Start of Data excerpts

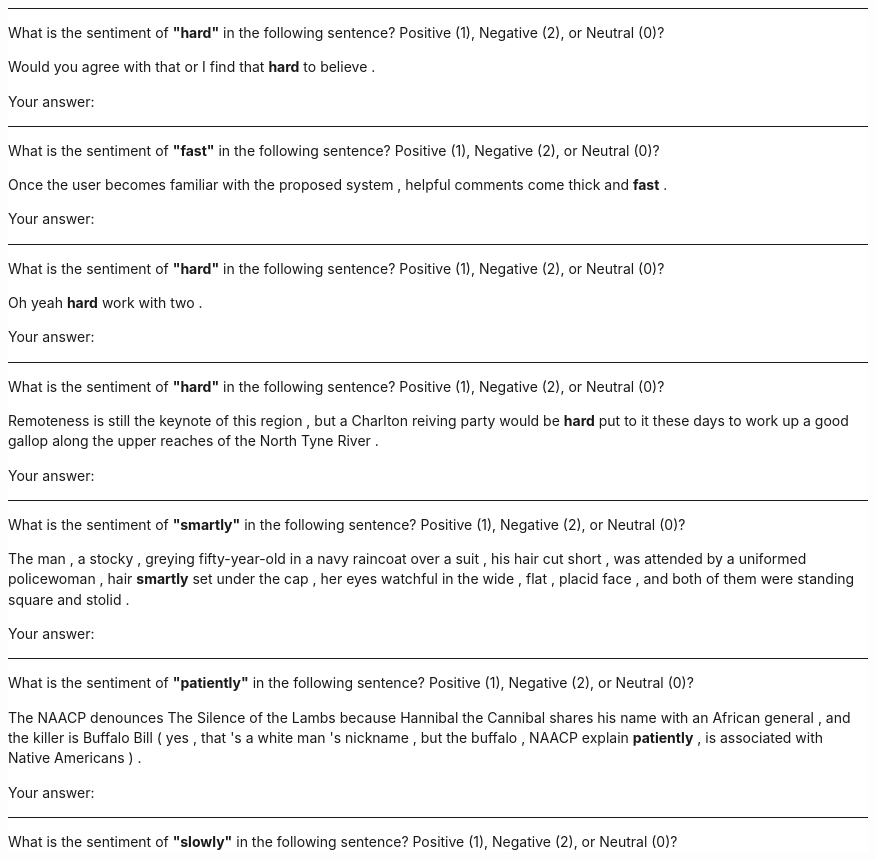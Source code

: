----------------
What is the sentiment of **"hard"** in the following sentence? Positive (1), Negative (2), or Neutral (0)?

Would you agree with that or I find that **hard** to believe .

Your answer: 

----------------
What is the sentiment of **"fast"** in the following sentence? Positive (1), Negative (2), or Neutral (0)?

Once the user becomes familiar with the proposed system , helpful comments come thick and **fast** .

Your answer: 

----------------
What is the sentiment of **"hard"** in the following sentence? Positive (1), Negative (2), or Neutral (0)?

Oh yeah **hard** work with two .

Your answer: 

----------------
What is the sentiment of **"hard"** in the following sentence? Positive (1), Negative (2), or Neutral (0)?

Remoteness is still the keynote of this region , but a Charlton reiving party would be **hard** put to it these days to work up a good gallop along the upper reaches of the North Tyne River .

Your answer: 

----------------
What is the sentiment of **"smartly"** in the following sentence? Positive (1), Negative (2), or Neutral (0)?

The man , a stocky , greying fifty-year-old in a navy raincoat over a suit , his hair cut short , was attended by a uniformed policewoman , hair **smartly** set under the cap , her eyes watchful in the wide , flat , placid face , and both of them were standing square and stolid .

Your answer: 

----------------
What is the sentiment of **"patiently"** in the following sentence? Positive (1), Negative (2), or Neutral (0)?

The NAACP denounces The Silence of the Lambs because Hannibal the Cannibal shares his name with an African general , and the killer is Buffalo Bill ( yes , that 's a white man 's nickname , but the buffalo , NAACP explain **patiently** , is associated with Native Americans ) .

Your answer: 

----------------
What is the sentiment of **"slowly"** in the following sentence? Positive (1), Negative (2), or Neutral (0)?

End of Data excerpts

What this task involves: Every line above that holds "with" should be copied out.

Output of the exercise:
Would you agree with that or I find that **hard** to believe .
Once the user becomes familiar with the proposed system , helpful comments come thick and **fast** .
Oh yeah **hard** work with two .
The NAACP denounces The Silence of the Lambs because Hannibal the Cannibal shares his name with an African general , and the killer is Buffalo Bill ( yes , that 's a white man 's nickname , but the buffalo , NAACP explain **patiently** , is associated with Native Americans ) .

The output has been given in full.